« Le dialogue avec des chrétiens m’a éclairé »

Paris Notre-Dame du 21 mai 2009

Aujourd’hui, un certain nombre de juifs sont engagés dans le dialogue avec les chrétiens. Quelles sont leurs motivations ? Quel regard portent-ils sur Jésus ? Entretien avec l’un d’eux, le rabbin Rivon Krygier, responsable de la communauté massorti (« traditionnelle ») Adath Shalom (Assemblée de la Paix) dans le 15e.

P. N.-D. : Vous êtes juif. Pourquoi le dialogue avec les chrétiens est-il important pour vous ?

Pour le rabbin Rivon Krygier, responsable de la communauté massorti, Adath Shalom (15e), « nous avons absolument besoin de dialoguer »
© D. R.

Rivon Krygier – Nous sommes à l’ère de la mondialisation. Nous ne pouvons plus nous ignorer. Les religions, les croyants doivent apprendre à se connaître et à dialoguer. L’actualité nous montre tous les jours combien les risques de conflits religieux sont importants. Pour les éviter, pour nous libérer de nos a priori, nous avons absolument besoin de dialoguer. Je crois aussi que nous avons tous aujourd’hui conscience qu’il existe une certaine relativité de la vérité. Il ne s’agit pas d’indifférentisme ou de relativisme… Disons simplement qu’il existe de vrais trésors spirituels dans chaque religion et que nous pouvons nous enrichir de la spiritualité de l’autre grâce au dialogue. Les spiritualités s’éclairent et peuvent nous aider à mieux comprendre notre propre religion tout en construisant la fraternité universelle voulue dans le projet ultime de nos religions respectives.

Dans votre foi juive, qu’est-ce que le dialogue avec les chrétiens vous apporte ?

R. K. – Beaucoup et toutes sortes de choses. Mais donnons un exemple : l’étude des évangiles et le dialogue avec des chrétiens m’ont beaucoup éclairé sur ma propre tradition. De fait, dans sa mémoire ou dans son culte, le christianisme a gardé beaucoup de coutumes juives qui ont été complètement abandonnées dans le judaïsme qui continuait d’évoluer. Je pense par exemple à la veillée pascale qui traditionnellement, dans l’Église, durait toute la nuit. En fait, c’était une tradition juive essentielle, mais celle-ci a été abandonnée et oubliée. Aujour­d’hui, le repas pascal doit absolument s’achever avant minuit. Le christianisme permet souvent de retrouver nos racines ! Or on dit le plus souvent que c’est plutôt le christianisme qui retrouve ses racines dans ce dialogue.

Vous ne reconnaissez pas Jésus comme étant le Messie et le Fils de Dieu.

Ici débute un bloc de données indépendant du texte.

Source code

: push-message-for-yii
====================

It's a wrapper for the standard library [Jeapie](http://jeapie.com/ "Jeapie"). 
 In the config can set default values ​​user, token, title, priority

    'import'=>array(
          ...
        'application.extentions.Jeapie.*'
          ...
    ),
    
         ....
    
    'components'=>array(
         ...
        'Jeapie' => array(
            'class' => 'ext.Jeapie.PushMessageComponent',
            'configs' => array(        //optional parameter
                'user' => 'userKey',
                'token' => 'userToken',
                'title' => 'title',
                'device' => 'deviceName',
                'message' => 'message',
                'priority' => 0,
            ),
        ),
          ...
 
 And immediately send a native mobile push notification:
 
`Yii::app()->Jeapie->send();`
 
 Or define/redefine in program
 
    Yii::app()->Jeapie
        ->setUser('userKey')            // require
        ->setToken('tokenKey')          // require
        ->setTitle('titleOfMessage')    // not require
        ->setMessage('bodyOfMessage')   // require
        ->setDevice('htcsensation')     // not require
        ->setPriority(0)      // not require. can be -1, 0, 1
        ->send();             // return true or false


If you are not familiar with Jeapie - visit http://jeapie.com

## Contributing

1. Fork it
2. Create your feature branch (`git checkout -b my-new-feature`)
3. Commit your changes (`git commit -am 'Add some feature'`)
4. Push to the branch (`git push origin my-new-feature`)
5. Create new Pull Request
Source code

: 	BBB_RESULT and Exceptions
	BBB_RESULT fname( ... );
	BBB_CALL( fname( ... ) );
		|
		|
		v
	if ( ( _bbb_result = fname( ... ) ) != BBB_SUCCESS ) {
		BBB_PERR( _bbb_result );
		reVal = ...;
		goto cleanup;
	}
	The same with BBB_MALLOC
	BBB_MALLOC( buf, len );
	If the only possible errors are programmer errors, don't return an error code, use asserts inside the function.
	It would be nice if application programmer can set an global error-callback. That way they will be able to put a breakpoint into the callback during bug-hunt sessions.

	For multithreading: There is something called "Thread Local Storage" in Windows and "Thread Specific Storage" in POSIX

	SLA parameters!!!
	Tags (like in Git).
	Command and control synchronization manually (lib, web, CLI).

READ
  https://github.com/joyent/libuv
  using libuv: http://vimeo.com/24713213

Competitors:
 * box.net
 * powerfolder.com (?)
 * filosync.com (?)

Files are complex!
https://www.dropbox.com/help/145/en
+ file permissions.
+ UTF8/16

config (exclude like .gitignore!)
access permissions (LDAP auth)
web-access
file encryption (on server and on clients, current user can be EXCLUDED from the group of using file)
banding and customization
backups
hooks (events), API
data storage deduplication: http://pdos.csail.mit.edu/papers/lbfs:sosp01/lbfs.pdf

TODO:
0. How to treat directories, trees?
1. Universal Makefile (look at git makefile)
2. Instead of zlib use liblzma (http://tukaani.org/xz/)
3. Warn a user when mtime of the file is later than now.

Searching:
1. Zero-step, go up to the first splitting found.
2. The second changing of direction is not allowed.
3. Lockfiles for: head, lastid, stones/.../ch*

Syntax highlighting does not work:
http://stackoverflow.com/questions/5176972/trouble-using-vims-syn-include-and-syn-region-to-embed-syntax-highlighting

Quel regard portez-vous sur lui ?

R. K. – Pour moi, la question de savoir s’il s’agira d’un retour ou de la venue première du Messie attendu est une « querelle de chiffonnier ». Pour ma part, le jour où il viendra, qu’il s’appelle Shimon ou Jésus, je ne serai pas déçu ! Sur ce point, les chrétiens doivent bien comprendre que les juifs ont une spiritualité messianique qui leur est propre. Celle-ci ne passe pas par la rencontre de la personne nommée Jésus. Les conditions et la fonction de la venue messianique sont pensées et vécues autrement. Nous ne sommes pas « messianocentrés » mais d’abord préoccupés de réformer notre conduite et la conduite du monde par l’accomplissement de la volonté divine. Mais au final, il y a convergence.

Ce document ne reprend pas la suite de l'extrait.